Per le allusioni e per la data di questa preziosa tenzone, rimandiamo alle pp. 62-63 di questo volume.
 
1. Interessante d'un sognie che dipende da esplanez. Ci si aspetterebbe un sognie; ma avremo un de che avrà una funzione sintattica comparabile a quella che gli spetta in molte poesie popolari alto-italiane, p. es. pianteremo d'ôn bel fior; t’hoo portaa d'ün bel cestin; gh'ha donato d'on bel libretto, ecc. ecc.
 
4. Totz lo sogni'es. Il ms. ha: tot lo seigles, che il Crescini (p. 354) accoglie, correggendo soltanto tot in totz e seigles in segles (Totz lo segl'es); ma non parmi risulti un senso chiaro da questo passo. Il Raynouard (Choix, V, 236) stampò Tot los eigles. Ma che cosa significa ciò? La mia proposta rischiarerebbe il verso, se non le ostasse il fatto che tutto il sogno non consiste unicamente nell'aquila, poichè poco dopo è questione anche d'una nave (v. 19). È, però, vero che «tutto il sogno è» può intendersi presso a poco che «la parte principale del sogno consiste» in un'aquila, che veniva, ecc.
 
13. tort ni colpa. Due termini che vanno volentieri accoppiati. Cfr. Peire Vidal: ses colp'e ses tort, qu'eu no l'ai (Ges del ioi str. I; Anglade, p. 6).
 
14-15. de lui è, più che altro, un'anticipazione di segner (al v. 16) secondo un uso sintattico ben noto. Non si tratta tanto di «difendersi» quanto di non potere sottrarsi alla sua signoria (del tot segner non sia).
 
16. del tot «completamente, interamente». Cfr. Arn. de Mar. Aissi cum selh: Per qu’ieu·m sui del tot a vos donatz. Marie de France (II, 417): E n'erent pas del tut perit. Locuzione ben nota; ond'è inutile dare altri esempi.
 
20. Mi viene il sospetto che questo verso abbia subito qualche ritocco da parte di un copista e che nell'originale si avesse: qe dir om non poiria; ma anche quale è, il verso può stare.
 
22. buffa·l foc. Ci si aspetterebbe un imperfetto, ma il poeta fu costretto dalla tirannia del verso ad usare un presente storico. Non sarebbe impossibile pensare a uno di quei perf. in a, di cui ho parlato in altro luogo (p. 170).
 
25 sgg. L'aggiunta [vitz] è dovuta al Crescini, Man. 2, 354. Il Levy, Liter., XVI, 232 vorrebbe emendare così il passo: Joan, l'aura qe tan fort[men] ventavaEl gran[z] tesaur[s] qe mena en LombardiaL'emperaire e la naus qe·l [foc] portavaEs la granz ostz, ecc.

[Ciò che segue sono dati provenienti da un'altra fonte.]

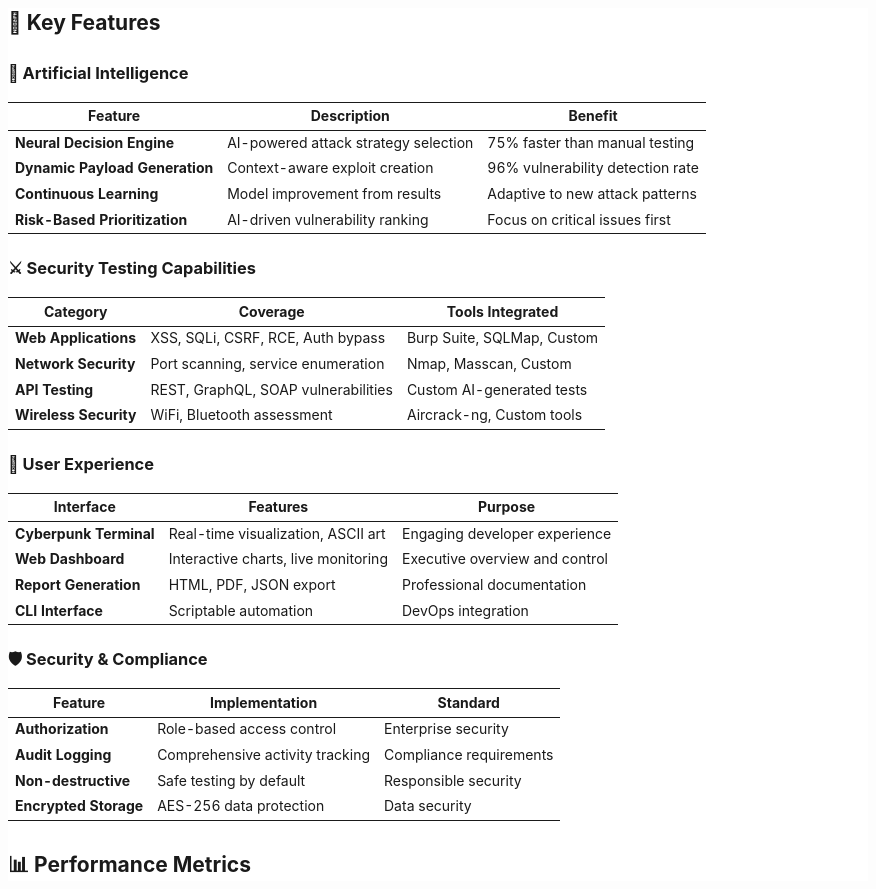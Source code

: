 ## 🎯 Key Features

### 🧠 Artificial Intelligence

| Feature | Description | Benefit |
|---------|-------------|---------|
| **Neural Decision Engine** | AI-powered attack strategy selection | 75% faster than manual testing |
| **Dynamic Payload Generation** | Context-aware exploit creation | 96% vulnerability detection rate |
| **Continuous Learning** | Model improvement from results | Adaptive to new attack patterns |
| **Risk-Based Prioritization** | AI-driven vulnerability ranking | Focus on critical issues first |

### ⚔️ Security Testing Capabilities

| Category | Coverage | Tools Integrated |
|----------|----------|------------------|
| **Web Applications** | XSS, SQLi, CSRF, RCE, Auth bypass | Burp Suite, SQLMap, Custom |
| **Network Security** | Port scanning, service enumeration | Nmap, Masscan, Custom |
| **API Testing** | REST, GraphQL, SOAP vulnerabilities | Custom AI-generated tests |
| **Wireless Security** | WiFi, Bluetooth assessment | Aircrack-ng, Custom tools |

### 🎨 User Experience

| Interface | Features | Purpose |
|-----------|----------|---------|
| **Cyberpunk Terminal** | Real-time visualization, ASCII art | Engaging developer experience |
| **Web Dashboard** | Interactive charts, live monitoring | Executive overview and control |
| **Report Generation** | HTML, PDF, JSON export | Professional documentation |
| **CLI Interface** | Scriptable automation | DevOps integration |

### 🛡️ Security & Compliance

| Feature | Implementation | Standard |
|---------|----------------|----------|
| **Authorization** | Role-based access control | Enterprise security |
| **Audit Logging** | Comprehensive activity tracking | Compliance requirements |
| **Non-destructive** | Safe testing by default | Responsible security |
| **Encrypted Storage** | AES-256 data protection | Data security |

## 📊 Performance Metrics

Egli vedrebbe dunque in El del v. 26, non già en lo, ma es lo. A me questa crasi pare veramente troppo forte, tanto più che il passo si presta ad altra interpretazione.
 
43. Qan s'er veniatz. La correzione è del Levy, Literat., XVI, 232.
 
45. altri. Per il plur. in i in ant. provenzale, vedansi: Meyer, Romania, XIV, 291; Thomas, Rom., XXXVI, 362.
 
46. Crescini ha lo deuran. Correggo: los, riferendolo a guierdon gran (v. 45).
 
52. Non credo occorra correggere, col Crescini, poder in poders. Il verbo creis può essere preso qui in senso attivo. Il soggetto è Dio, il quale «cresce, aumenta» la potenza dell'imperatore. Esempi di creisser usato transitivamente non mancano in antico provenzale. Mi basterà ricordare: Guir. d'Esp., Dona, vv. 31-31: e·ill beleza creis valor (il ms. ha valor, non valors, come ha l'Appel, Chrest. 4, 88); G. de Bornelh, Lo doutz, 22-23: que·l capdel e·l cresca; G. de Saint Leidier, Ben chantera, str. IV: e qi mais creis son pretz e sa onor.
 
53. ço ... q'es benestan «Ciò che conviene, ciò che è aggradevole». Tale è il senso che ha benestan. Coulet, Montanh. Gloss. s. v.; Salv. de Grave, Bertr. d'Alam., p. 133.